This section documents the primary sketch implementations with their initialization, insertion, query, and merge APIs.

Count-Min Sketch (CMS)

Count-Min Sketch tracks approximate frequencies for keys using a 2D array of counters. It provides probabilistic guarantees on overestimation.

Initialize with default dimensions (3 rows x 4096 columns):

use sketchlib_rust::CountMin;

let mut cms = CountMin::default();

Or specify custom dimensions:

let mut cms = CountMin::with_dimensions(4, 2048);

Insert keys to track their frequency:

use sketchlib_rust::SketchInput;

let key = SketchInput::String("user_123".into());
cms.insert(&key);
cms.insert(&key);

Query the approximate frequency:

let estimate = cms.estimate(&key);
println!("estimated frequency: {}", estimate);

Merge two Count-Min sketches (must have identical dimensions):

let mut cms1 = CountMin::with_dimensions(3, 64);
let mut cms2 = CountMin::with_dimensions(3, 64);
let key = SketchInput::Str("event");

cms1.insert(&key);
cms2.insert(&key);
cms2.insert(&key);

cms1.merge(&cms2);
assert_eq!(cms1.estimate(&key), 3);

Count Sketch (CS)

Count Sketch uses signed counters with hash-based sign determination to provide unbiased frequency estimates via median aggregation.

Initialize with default dimensions (3 rows x 4096 columns):

use sketchlib_rust::Count;

let mut cs = Count::default();

Or specify custom dimensions:

let mut cs = Count::with_dimensions(5, 8192);

Insert keys to track their frequency:

use sketchlib_rust::SketchInput;

let key = SketchInput::String("metric_name".into());
cs.insert(&key);

Query the approximate frequency (returns median estimate as f64):

let estimate = cs.estimate(&key);
println!("estimated frequency: {}", estimate);

Merge two Count sketches (must have identical dimensions):

let mut cs1 = Count::with_dimensions(3, 64);
let mut cs2 = Count::with_dimensions(3, 64);
let key = SketchInput::Str("counter");

cs1.insert(&key);
cs2.insert(&key);

cs1.merge(&cs2);
let merged_est = cs1.estimate(&key);
println!("merged estimate: {}", merged_est);

HyperLogLog (HLL)

HyperLogLog estimates the cardinality (number of distinct elements) in a stream with high accuracy and low memory footprint.

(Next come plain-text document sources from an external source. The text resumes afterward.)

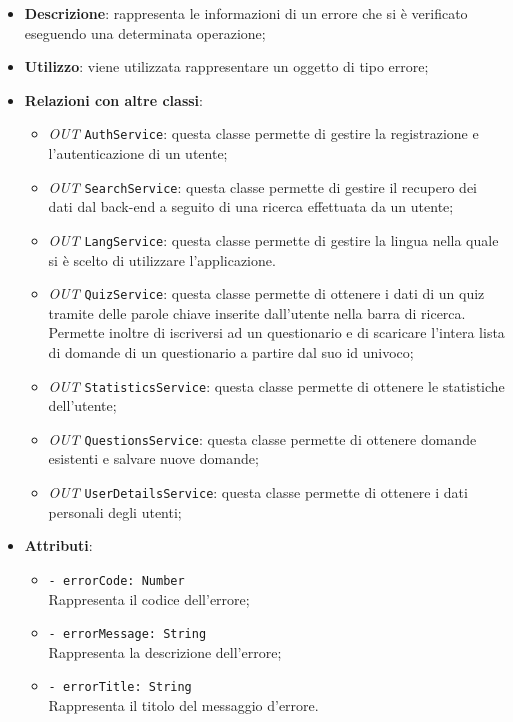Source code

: 		\begin{itemize}
			\item \textbf{Descrizione}: rappresenta le informazioni di un errore che si è verificato eseguendo una determinata operazione;
			\item \textbf{Utilizzo}: viene utilizzata rappresentare un oggetto di tipo errore;
			\item \textbf{Relazioni con altre classi}: 
			\begin{itemize}
			 	\item \textit{OUT} \texttt{AuthService}: questa classe permette di gestire la registrazione e l'autenticazione di un utente;
			 	\item \textit{OUT} \texttt{SearchService}: questa classe permette di gestire il recupero dei dati dal back-end a seguito di una ricerca effettuata da un utente;
			 	\item \textit{OUT} \texttt{LangService}: questa classe permette di gestire la lingua nella quale si è scelto di utilizzare l'applicazione.
			 	\item \textit{OUT} \texttt{QuizService}: questa classe permette di ottenere i dati di un quiz tramite delle parole chiave inserite dall'utente nella barra di ricerca. Permette inoltre di iscriversi ad un questionario e di scaricare l'intera lista di domande di un questionario a partire dal suo id univoco;
			 	\item \textit{OUT} \texttt{StatisticsService}: questa classe permette di ottenere le statistiche dell'utente;
		 		\item \textit{OUT} \texttt{QuestionsService}: questa classe permette di ottenere domande esistenti e salvare nuove domande;
	 			\item \textit{OUT} \texttt{UserDetailsService}: questa classe permette di ottenere i dati personali degli utenti;
			\end{itemize}
			\item \textbf{Attributi}: 
			\begin{itemize}
				\item \texttt{- errorCode: Number} \\ 
				Rappresenta il codice dell'errore;
				\item \texttt{- errorMessage: String} \\ 
				Rappresenta la descrizione dell'errore; 
				\item \texttt{- errorTitle: String}\\ 
				Rappresenta il titolo del messaggio d'errore.
			\end{itemize}

\end{itemize}
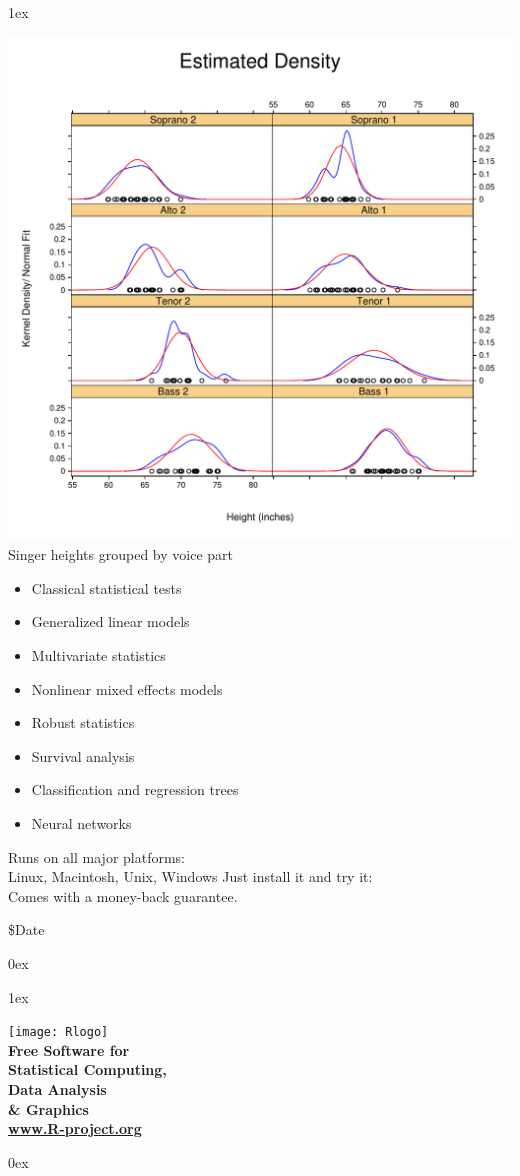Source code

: \documentclass[landscape]{article}
\newlength{\colw}
\newcommand{\column}[1]{\hspace*{9mm}{}
  \parbox[t][0.99\textheight][t]{\colw}{\parskip1ex
    #1\parskip0ex}\hspace{9mm}{}}
\begin{document}
\column{
  \begin{center}
    \footnotesize\sf
    \includegraphics[width=\colw]{lattice-density}
    Singer heights grouped by voice part
  \end{center}

  \vfill
  \flushleft
  \begin{itemize}
   \item Classical statistical tests
   \item Generalized linear models
   \item Multivariate statistics
   \item Nonlinear mixed effects models
   \item Robust statistics
   \item Survival analysis
   \item Classification and regression trees
   \item Neural networks
  \end{itemize}
  \vfill
  Runs on all major platforms:\\
  Linux, Macintosh, Unix, Windows
  \vfill
  Just install it and try it:\\  Comes with a money-back guarantee.

  \begin{flushright}\tiny
    \$Date $\ $
  \end{flushright}
}
\column{
    \vfill
  \begin{center}
    \texttt{[image: Rlogo]}\\[2cm]
    \bf
    \Large
    Free Software for\\[1cm]
    \Huge
    Statistical Computing,\\ Data Analysis\\ \& Graphics\\[1cm]
    \Large
    \url{www.R-project.org}
  \end{center}
  \vfill
  }
\end{document}
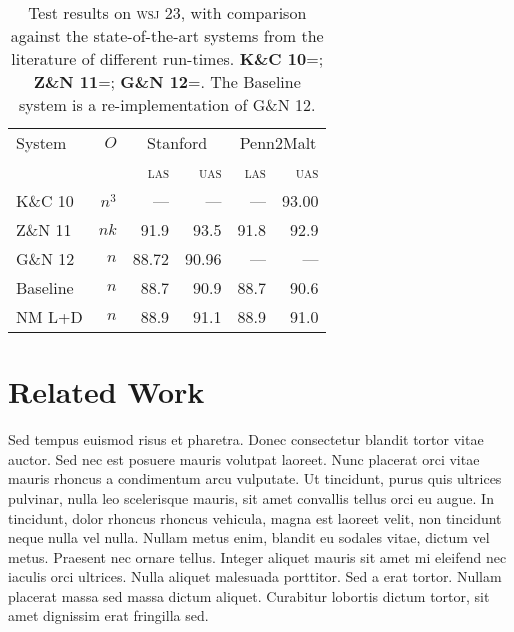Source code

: \documentclass[11pt,letterpaper]{article}
\newcommand{\las}{\textsc{las}\xspace}
\newcommand{\uas}{\textsc{uas}\xspace}
\newcommand{\wsj}{\textsc{wsj}\xspace}
\begin{document}
\begin{table}
    \centering
    \small
    \begin{tabular}{l|r|rr|rr}
        \hline 
System  &   $O$ &  \multicolumn{2}{c}{Stanford} & \multicolumn{2}{|c}{Penn2Malt} \\
        &       &  \las  & \uas  & \las & \uas \\
        \hline \hline
K\&C 10  & $n^3$ & ---   & ---   & ---  & 93.00 \\
Z\&N 11  & $nk$  & 91.9  & 93.5  & 91.8 & 92.9 \\
G\&N 12  & $n$   & 88.72 & 90.96 & ---  & --- \\
        \hline
Baseline    & $n$ & 88.7 & 90.9 & 88.7  & 90.6 \\
NM L+D      & $n$ & 88.9 & 91.1 & 88.9  & 91.0 \\
\hline
    \end{tabular}
    \caption{\small Test results on \wsj 23, with comparison against the
        state-of-the-art systems from the literature of different run-times.
        \textbf{K\&C 10}=\citet{koo:10}; \textbf{Z\&N 11}=\citet{zhang:11};
        \textbf{G\&N 12}=\citet{goldberg:12}. The Baseline system is a re-implementation
             of G\&N 12.\label{tab:eval}}
\end{table}

\section{Related Work}


Sed tempus euismod risus et pharetra. Donec consectetur blandit tortor vitae auctor. Sed nec est posuere mauris volutpat laoreet. Nunc placerat orci vitae mauris rhoncus a condimentum arcu vulputate. Ut tincidunt, purus quis ultrices pulvinar, nulla leo scelerisque mauris, sit amet convallis tellus orci eu augue. In tincidunt, dolor rhoncus rhoncus vehicula, magna est laoreet velit, non tincidunt neque nulla vel nulla. Nullam metus enim, blandit eu sodales vitae, dictum vel metus. Praesent nec ornare tellus. Integer aliquet mauris sit amet mi eleifend nec iaculis orci ultrices. Nulla aliquet malesuada porttitor. Sed a erat tortor. Nullam placerat massa sed massa dictum aliquet. Curabitur lobortis dictum tortor, sit amet dignissim erat fringilla sed.
\end{document}

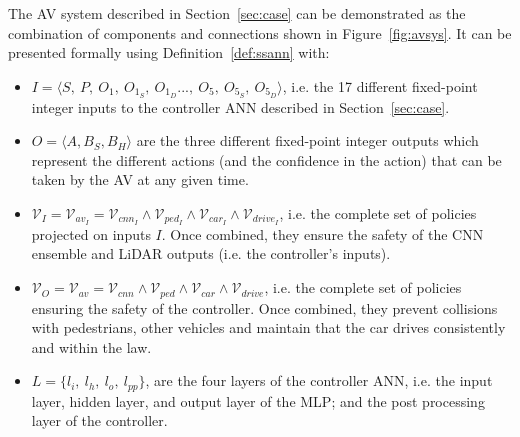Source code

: The \ac{AV} system described in Section~\ref{sec:case} can be demonstrated as the combination of components and connections shown in Figure~\ref{fig:avsys}.
It can be presented formally using Definition~\ref{def:ssann} with:
\begin{itemize}
	\item $I=\langle S,~P,~O_{1},~O_{1_S},~O_{1_D}...,~O_{5},~O_{5_S},~O_{5_D} \rangle$, i.e. the 17 different fixed-point integer inputs to the controller \ac{ANN} described in Section~\ref{sec:case}.
	\item $O = \langle A, B_S, B_H \rangle$ are the three different fixed-point integer outputs which represent the different actions (and the confidence in the action) that can be taken by the \ac{AV} at any given time.
	\item $\mathcal{V}_I = \mathcal{V}_{av_I} = \mathcal{V}_{cnn_I} \wedge \mathcal{V}_{ped_I} \wedge \mathcal{V}_{car_I} \wedge \mathcal{V}_{drive_I}$, i.e. the complete set of policies projected on inputs $I$. Once combined, they ensure the safety of the \ac{CNN} ensemble and \ac{LiDAR} outputs (i.e. the controller's inputs).
	\item $\mathcal{V}_O = \mathcal{V}_{av} = \mathcal{V}_{cnn} \wedge \mathcal{V}_{ped} \wedge \mathcal{V}_{car} \wedge \mathcal{V}_{drive}$, i.e. the complete set of policies ensuring the safety of the controller. Once combined, they prevent collisions with pedestrians, other vehicles and maintain that the car drives consistently and within the law.
	\item $L = \{l_i,~l_h,~l_o,~l_{pp}\}$, are the four layers of the controller \ac{ANN}, i.e. the input layer, hidden layer, and output layer of the \ac{MLP}; and the post processing layer of the controller.
\end{itemize}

Three variants are available:

  • HyperLogLog<Regular> - Classic HyperLogLog algorithm, mergeable
  • HyperLogLog<DataFusion> - Improved Ertl estimator (as used in DataFusion/Redis), mergeable
  • HyperLogLogHIP - HIP estimator from Apache DataSketches, not mergeable but O(1) query

Initialize with default configuration (14-bit precision, 16384 registers):

use sketchlib_rust::{DataFusion, HyperLogLog};

let mut hll = HyperLogLog::<DataFusion>::new();

Insert elements to track distinct count:

use sketchlib_rust::SketchInput;

for user_id in 0..10_000u64 {
    hll.insert(&SketchInput::U64(user_id));
}

Query the estimated cardinality:

let cardinality = hll.estimate();
println!("approximate distinct count: {}", cardinality);

Merge two HyperLogLog sketches:

use sketchlib_rust::{DataFusion, HyperLogLog, SketchInput};

let mut hll1 = HyperLogLog::<DataFusion>::new();
let mut hll2 = HyperLogLog::<DataFusion>::new();

for i in 0..5_000u64 {
    hll1.insert(&SketchInput::U64(i));
}
for i in 2_500..7_500u64 {
    hll2.insert(&SketchInput::U64(i));
}

hll1.merge(&hll2);
let total_distinct = hll1.estimate();
println!("merged cardinality: {}", total_distinct);

Sketch Frameworks

UnivMon

UnivMon provides a multi-layer pyramid structure for computing frequency moments (L1, L2, cardinality, entropy) over streams using Count Sketch layers and heavy-hitter tracking.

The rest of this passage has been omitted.